ライブは新曲の「MURA-MURA」から始まり、人気曲の「nerve」へ。このナンバーではメンバーがステージの上から観客にタッチする文化があるらしく、サビの部分でオタが全力でステージに駆け寄る。「でんぱ組.inc」の「でんぱれーどJAPAN」もタッチのパートがあるのだけど、横から見ると鯉っぽい。後ろを見ると、空いたスペースでファンがなぜか全力疾走している。
ただ、ファンの盛り上がりと裏腹に、ライブ自体は空回りしているような印象を受けた。こんなもんなのかなと思いながら見ていると、途中で自己紹介を兼ねたMCが始まった。
この自己紹介の際にいちいちファンがリフトをして合いの手を入れる。リフトとはアイドル用語で、ライブ中にファン同士が1人を担ぎ上げてアピールすることで、「BiS」に限って起こるとこではない。けど、MCごとにリフトが起こるというのは初めて見た。なんだろう、これ、アイドルライブというより祭りの御輿の上ではっちゃける青年たちみたいな……。
この日はMCもどこかぎこちなく、なんだか新しい学年になったばかりでうまく話が続かない女子グループのような空気を醸していた。なんだろう、この放課後の教室感は。何となく気まずい気分でいるところに、ミチバヤシリオの「今日お葬式みたいだよ〜」との発言。あっ、それ言っていいのか……。
盛り上がりを欠いたまま終わったライブで、ちらほら批判的な声も聞こえる中、とりあえず握手会に並んだ。私は話すことが浮かんでこないから握手会は苦手なのだけど、これもアイドルライブの一部だからくらいの気持ちで行ったら、とにかく全員キラキラしていて、やばかった。しかし、なんでアイドルって握手会に全力で挑んでくれるのだろう?たかだかCD1枚1050円で女の子の手を握れるのって恐縮だ。

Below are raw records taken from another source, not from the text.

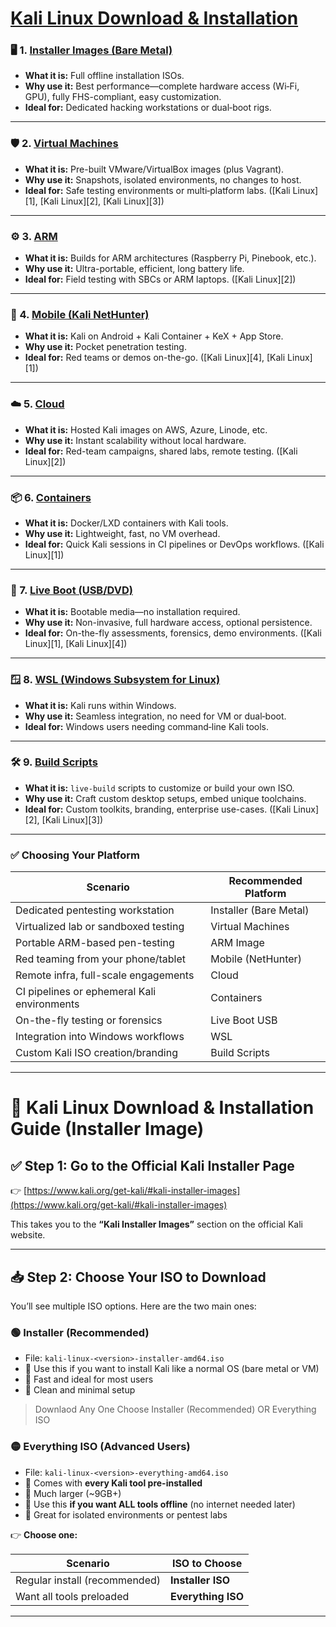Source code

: #  [Kali Linux Download & Installation](https://www.kali.org/get-kali/#kali-platforms)
### 🖥️ 1. [Installer Images (Bare Metal)](https://www.kali.org/get-kali/#kali-installer-images)

* **What it is:** Full offline installation ISOs.
* **Why use it:** Best performance—complete hardware access (Wi‑Fi, GPU), fully FHS-compliant, easy customization.
* **Ideal for:** Dedicated hacking workstations or dual‑boot rigs.

---

### 🛡️ 2. [Virtual Machines](https://www.kali.org/get-kali/#kali-virtual-machines)

* **What it is:** Pre-built VMware/VirtualBox images (plus Vagrant).
* **Why use it:** Snapshots, isolated environments, no changes to host.
* **Ideal for:** Safe testing environments or multi‑platform labs. ([Kali Linux][1], [Kali Linux][2], [Kali Linux][3])

---

### ⚙️ 3. [ARM](https://www.kali.org/get-kali/#kali-arm)

* **What it is:** Builds for ARM architectures (Raspberry Pi, Pinebook, etc.).
* **Why use it:** Ultra-portable, efficient, long battery life.
* **Ideal for:** Field testing with SBCs or ARM laptops. ([Kali Linux][2])

---

### 📱 4. [Mobile (Kali NetHunter)](https://www.kali.org/get-kali/#kali-mobile)

* **What it is:** Kali on Android + Kali Container + KeX + App Store.
* **Why use it:** Pocket penetration testing.
* **Ideal for:** Red teams or demos on-the-go. ([Kali Linux][4], [Kali Linux][1])

---

### ☁️ 5. [Cloud](https://www.kali.org/get-kali/#kali-cloud)

* **What it is:** Hosted Kali images on AWS, Azure, Linode, etc.
* **Why use it:** Instant scalability without local hardware.
* **Ideal for:** Red-team campaigns, shared labs, remote testing. ([Kali Linux][2])

---

### 📦 6. [Containers](https://www.kali.org/get-kali/#kali-containers)

* **What it is:** Docker/LXD containers with Kali tools.
* **Why use it:** Lightweight, fast, no VM overhead.
* **Ideal for:** Quick Kali sessions in CI pipelines or DevOps workflows. ([Kali Linux][1])

---

### 🔄 7. [Live Boot (USB/DVD)](https://www.kali.org/get-kali/#kali-live)

* **What it is:** Bootable media—no installation required.
* **Why use it:** Non-invasive, full hardware access, optional persistence.
* **Ideal for:** On-the-fly assessments, forensics, demo environments. ([Kali Linux][1], [Kali Linux][4])

---

### 🪟 8. [WSL (Windows Subsystem for Linux)](https://www.kali.org/get-kali/#kali-wsl)

* **What it is:** Kali runs within Windows.
* **Why use it:** Seamless integration, no need for VM or dual‑boot.
* **Ideal for:** Windows users needing command‑line Kali tools.&#x20;

---

### 🛠️ 9. [Build Scripts](https://www.kali.org/get-kali/#kali-build-scripts)

* **What it is:** `live-build` scripts to customize or build your own ISO.
* **Why use it:** Craft custom desktop setups, embed unique toolchains.
* **Ideal for:** Custom toolkits, branding, enterprise use-cases. ([Kali Linux][2], [Kali Linux][3])

---

### ✅ Choosing Your Platform

| Scenario                                    | Recommended Platform   |
| ------------------------------------------- | ---------------------- |
| Dedicated pentesting workstation            | Installer (Bare Metal) |
| Virtualized lab or sandboxed testing        | Virtual Machines       |
| Portable ARM-based pen-testing              | ARM Image              |
| Red teaming from your phone/tablet          | Mobile (NetHunter)     |
| Remote infra, full-scale engagements        | Cloud                  |
| CI pipelines or ephemeral Kali environments | Containers             |
| On-the-fly testing or forensics             | Live Boot USB          |
| Integration into Windows workflows          | WSL                    |
| Custom Kali ISO creation/branding           | Build Scripts          |

---

# 🔽 Kali Linux Download & Installation Guide (Installer Image)

## ✅ Step 1: Go to the Official Kali Installer Page

👉 [https://www.kali.org/get-kali/#kali-installer-images](https://www.kali.org/get-kali/#kali-installer-images)

This takes you to the **“Kali Installer Images”** section on the official Kali website.

---

## 📥 Step 2: Choose Your ISO to Download

You’ll see multiple ISO options. Here are the two main ones:

### 🟢 **Installer (Recommended)**

* File: `kali-linux-<version>-installer-amd64.iso`
* 🔹 Use this if you want to install Kali like a normal OS (bare metal or VM)
* 🔹 Fast and ideal for most users
* 🔹 Clean and minimal setup

> Downlaod Any One Choose Installer (Recommended) OR Everything ISO

### 🟡 **Everything ISO (Advanced Users)**

* File: `kali-linux-<version>-everything-amd64.iso`
* 🔹 Comes with **every Kali tool pre-installed**
* 🔹 Much larger (\~9GB+)
* 🔹 Use this **if you want ALL tools offline** (no internet needed later)
* 🔹 Great for isolated environments or pentest labs

👉 **Choose one:**

| Scenario                      | ISO to Choose      |
| ----------------------------- | ------------------ |
| Regular install (recommended) | **Installer ISO**  |
| Want all tools preloaded      | **Everything ISO** |

---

会場を後にしてツイッターでライブの感想を検索すると、この日のライブがいかにパッとしなかったを多くのファンが語っていた。そういう場に立ち会ってしまうと、こちらとしては次の日にも行われるというイベントの成功を祈らざるを得なくなる。まだまだ馴染んでいない、放課後の女子のような空気は明らかに生身の女の子たちのそれで、そういうのを見てしまうと、「あしたはがんばって」と思ってしまう。
そうか、こういう感情もアイドルを応援するってことの一部なんだ。その日の「BiS」はたしかに普通の女の子達だった。でも、それが特別な女の子になっていくのを追いかけていくことそのものが、アイドルの応援の醍醐味なんだろう。新生「BiS」のライブから帰宅しながら、ぼんやりとそんなことを考えていた。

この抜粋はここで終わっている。